For the third quarter ended May 31, 2015, the Company generated $82,290 in revenues resulting in a gross profit of $50,163. This compares to $294,208 in revenues for the same period last year with a gross profit of $95,985. Revenues fell based on a lack of inventory for the most popular baseball teams. Current inventories consist of unsold and unpaid merchandise from last year. The Company needs to sell this inventory before they can order inventory that has a higher turnover. For this reason, the Company has not been spending money on marketing and management expects revenues will continue to suffer this year.
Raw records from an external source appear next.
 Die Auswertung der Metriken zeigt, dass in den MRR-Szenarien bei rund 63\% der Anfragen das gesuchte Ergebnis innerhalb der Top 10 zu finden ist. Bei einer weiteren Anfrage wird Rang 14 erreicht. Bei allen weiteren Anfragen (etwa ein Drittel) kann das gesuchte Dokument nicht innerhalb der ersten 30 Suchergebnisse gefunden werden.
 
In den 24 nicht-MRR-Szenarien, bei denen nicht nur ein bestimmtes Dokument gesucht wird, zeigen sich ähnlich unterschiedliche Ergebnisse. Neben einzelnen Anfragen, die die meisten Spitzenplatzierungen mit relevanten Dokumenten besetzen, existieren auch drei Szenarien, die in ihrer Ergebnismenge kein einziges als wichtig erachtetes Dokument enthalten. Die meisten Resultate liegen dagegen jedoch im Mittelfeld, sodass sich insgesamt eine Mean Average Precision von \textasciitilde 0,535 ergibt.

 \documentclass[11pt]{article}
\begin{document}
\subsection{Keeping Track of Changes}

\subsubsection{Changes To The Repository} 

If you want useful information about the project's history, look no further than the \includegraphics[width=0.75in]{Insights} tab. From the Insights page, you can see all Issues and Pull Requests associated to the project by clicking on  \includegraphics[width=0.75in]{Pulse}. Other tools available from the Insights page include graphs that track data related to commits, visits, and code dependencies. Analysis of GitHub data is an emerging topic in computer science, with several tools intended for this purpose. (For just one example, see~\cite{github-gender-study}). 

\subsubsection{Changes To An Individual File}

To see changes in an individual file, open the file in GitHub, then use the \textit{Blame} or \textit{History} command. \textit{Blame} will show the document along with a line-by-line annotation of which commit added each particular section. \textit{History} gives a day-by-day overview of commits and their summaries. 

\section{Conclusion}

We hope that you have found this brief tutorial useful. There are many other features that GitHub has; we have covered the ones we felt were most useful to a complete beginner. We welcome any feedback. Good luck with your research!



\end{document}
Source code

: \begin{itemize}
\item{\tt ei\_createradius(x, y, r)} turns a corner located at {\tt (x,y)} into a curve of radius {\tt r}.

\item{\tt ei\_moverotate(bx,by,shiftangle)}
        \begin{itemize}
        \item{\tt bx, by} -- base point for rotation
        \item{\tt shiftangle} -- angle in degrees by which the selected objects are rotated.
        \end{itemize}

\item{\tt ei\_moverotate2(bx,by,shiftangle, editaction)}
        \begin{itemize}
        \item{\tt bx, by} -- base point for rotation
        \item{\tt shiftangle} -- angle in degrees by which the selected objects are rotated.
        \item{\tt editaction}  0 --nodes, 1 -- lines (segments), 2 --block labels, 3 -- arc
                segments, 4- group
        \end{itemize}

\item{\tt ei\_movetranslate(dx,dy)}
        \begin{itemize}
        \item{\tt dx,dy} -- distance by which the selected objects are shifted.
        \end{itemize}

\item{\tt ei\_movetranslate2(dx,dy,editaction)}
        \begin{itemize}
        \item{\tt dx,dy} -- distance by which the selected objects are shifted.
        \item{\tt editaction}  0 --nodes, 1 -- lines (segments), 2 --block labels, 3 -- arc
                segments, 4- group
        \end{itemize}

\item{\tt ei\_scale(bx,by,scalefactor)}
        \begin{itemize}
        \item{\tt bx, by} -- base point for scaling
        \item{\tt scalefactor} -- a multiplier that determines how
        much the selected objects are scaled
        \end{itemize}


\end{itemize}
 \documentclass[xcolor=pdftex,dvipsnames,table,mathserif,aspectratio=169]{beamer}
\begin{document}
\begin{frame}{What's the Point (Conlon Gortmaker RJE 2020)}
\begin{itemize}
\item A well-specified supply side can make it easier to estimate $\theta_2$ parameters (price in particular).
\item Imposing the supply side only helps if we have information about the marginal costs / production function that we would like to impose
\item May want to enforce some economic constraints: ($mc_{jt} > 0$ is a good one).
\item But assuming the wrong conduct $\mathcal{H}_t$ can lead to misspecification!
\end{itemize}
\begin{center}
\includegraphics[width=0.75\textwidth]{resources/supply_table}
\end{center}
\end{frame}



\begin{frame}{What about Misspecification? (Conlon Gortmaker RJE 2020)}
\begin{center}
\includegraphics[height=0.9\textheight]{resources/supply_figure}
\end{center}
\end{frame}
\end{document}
During the quarter ended May 31, 2015, the Company had unaudited $7,284 in cash and a prepaid expense of $3,170, accounts receivable of $36,234, inventory of $1,397,985 for total current assets of $1,444,673. Unaudited current liabilities, as of May 31, 2015, consisted of accounts payable and accrued liabilities of $2,044,228, loan payable of $6,683, loan payable-related party of $1,066,300 and interest payable of $19,246 for total current liabilities of $3,136,457. During the quarter ended May 31, 2015, the Company wrote-off $99,688 as accounts receivable and classified the write-off as bad debt, since the funds were no longer collectable.


The Company used net cash in operations of $(188,258), generated cash of $21,811 from investing activities, and generated cash of $51,889 from financing activities during the nine month period ended May 31, 2015. The funds generated from financing activities included $66,300 in proceeds from a former stockholder.